Люди, населяющие этот лучезарный мир, — солдаты, биндюжники, местечковые старьевщики, бандиты, раввины, — разговаривают высокоторжественно и афористично, как если бы высказывались пятистопным ямбом:
«И я действительно признаю, что выбросил эту гражданку на ходу под откос, но она, как очень грубая, посидела, махнула юбками и пошла своей подлой дорожкой. И, увидев эту невредимую женщину и несказанную Расею вокруг нее, и крестьянские поля без колоса, и поруганных девиц, и товарищей, которые много ездят на фронт, но мало возвращаются, я захотел спрыгнуть с вагона и себе кончить или ее кончить. Но казаки имели ко мне сожаление и сказали:
— Ударь ее из винта.
И, сняв со стенки верного винта, я смыл этот позор с лица трудовой земли и республики»

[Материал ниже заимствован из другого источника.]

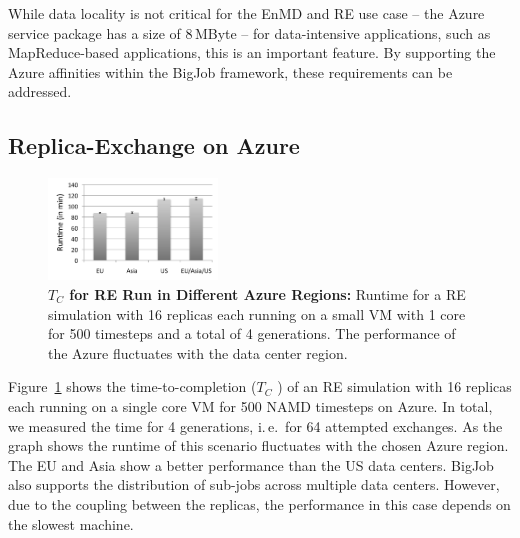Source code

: \documentclass[conference,final]{IEEEtran}
\newcommand{\up}{\vspace*{-1em}}
\newcommand{\tc}{$T_{C}$ }
\newcommand{\jhanote}[1]{ {\textcolor{red} { ***SJ: #1 }}}
\newcommand{\jhanote}[1]{}
\begin{document}

While data locality is not critical for the EnMD and RE use case --
the Azure service package has a size of 8\,MByte -- for data-intensive
applications, such as MapReduce-based applications, this is an
important feature. By supporting the Azure affinities within the
BigJob framework, these requirements can be addressed.  \up

\subsection{Replica-Exchange on Azure}

\begin{figure}[t]
    \centering
        \includegraphics[width=0.4\textwidth]{performance/repex_runtime_per_region.pdf}
        \up
        \caption{\textbf{\tc for RE Run in Different Azure Regions:}
          Runtime for a RE simulation with 16 replicas each running on
          a small VM with 1 core for 500 timesteps and a total of 4
          generations. The performance of the Azure fluctuates with
          the data center region.}
    \label{fig:performance_repex_runtime_per_region}
    \up
\end{figure}

Figure~\ref{fig:performance_repex_runtime_per_region} shows the
time-to-completion (\tc) of an RE simulation with 16 replicas each
running on a single core VM for 500 NAMD timesteps on Azure. In total,
we measured the time for 4 generations, i.\,e.\ for 64 attempted
exchanges. As the graph shows the runtime of this scenario fluctuates
with the chosen Azure region. The EU and Asia show a better
performance than the US data centers. BigJob also supports the
distribution of sub-jobs across multiple data centers. However, due to
the coupling between the replicas, the performance in this case
depends on the slowest machine.
\end{document}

Мастерство Бабеля не изучено. Еще будут написаны работы об образах его произведений, о его своеобразии, о том, из таинственного соединения чьих влияний это своеобразие возникло, в каких пропорциях сочетаются здесь Гоголь и Флобер, Мопассан и библейские пророки… Будут работы о бабелевских деталях, эпитетах, ритмике, фонетике, пунктуации, «о стиле, об армии слов, об армии, в которой движутся все роды оружия». О бабелевской гиперболичности и парадоксальности. О том, как он умел высекать живое пламя из сочетаний примелькавшихся, остывших слов… Все это очень важно, и все это сделают знающие люди. Мне же только хочется остановиться на одном из персонажей Бабеля, на пане Аполеке.
В Берестечке был костел.
«Он был полон света, этот костел, полон танцующих лучей, воздушных столбов, какого-то прохладного веселья. Как забыть мне картину, висевшую у правого придела и написанную Аполеком? На этой картине двенадцать розовых патеров качали в люльке, перевитой лентами, пухлого младенца Иисуса. Пальцы ног его оттопырены, тело отлакировано утренним жарким потом. Дитя барахтается на жирной спинке, собранной в складки, двенадцать апостолов в кардинальских тиарах склонились над колыбелью. Их лица выбриты до синевы, пламенные плащи оттопыриваются на животах. Глаза апостолов сверкают мудростью, решимостью, весельем, в углах их ртов бродит тонкая усмешка, на двойные подбородки посажены огненные бородавки, малиновые бородавки, как редиска в мае.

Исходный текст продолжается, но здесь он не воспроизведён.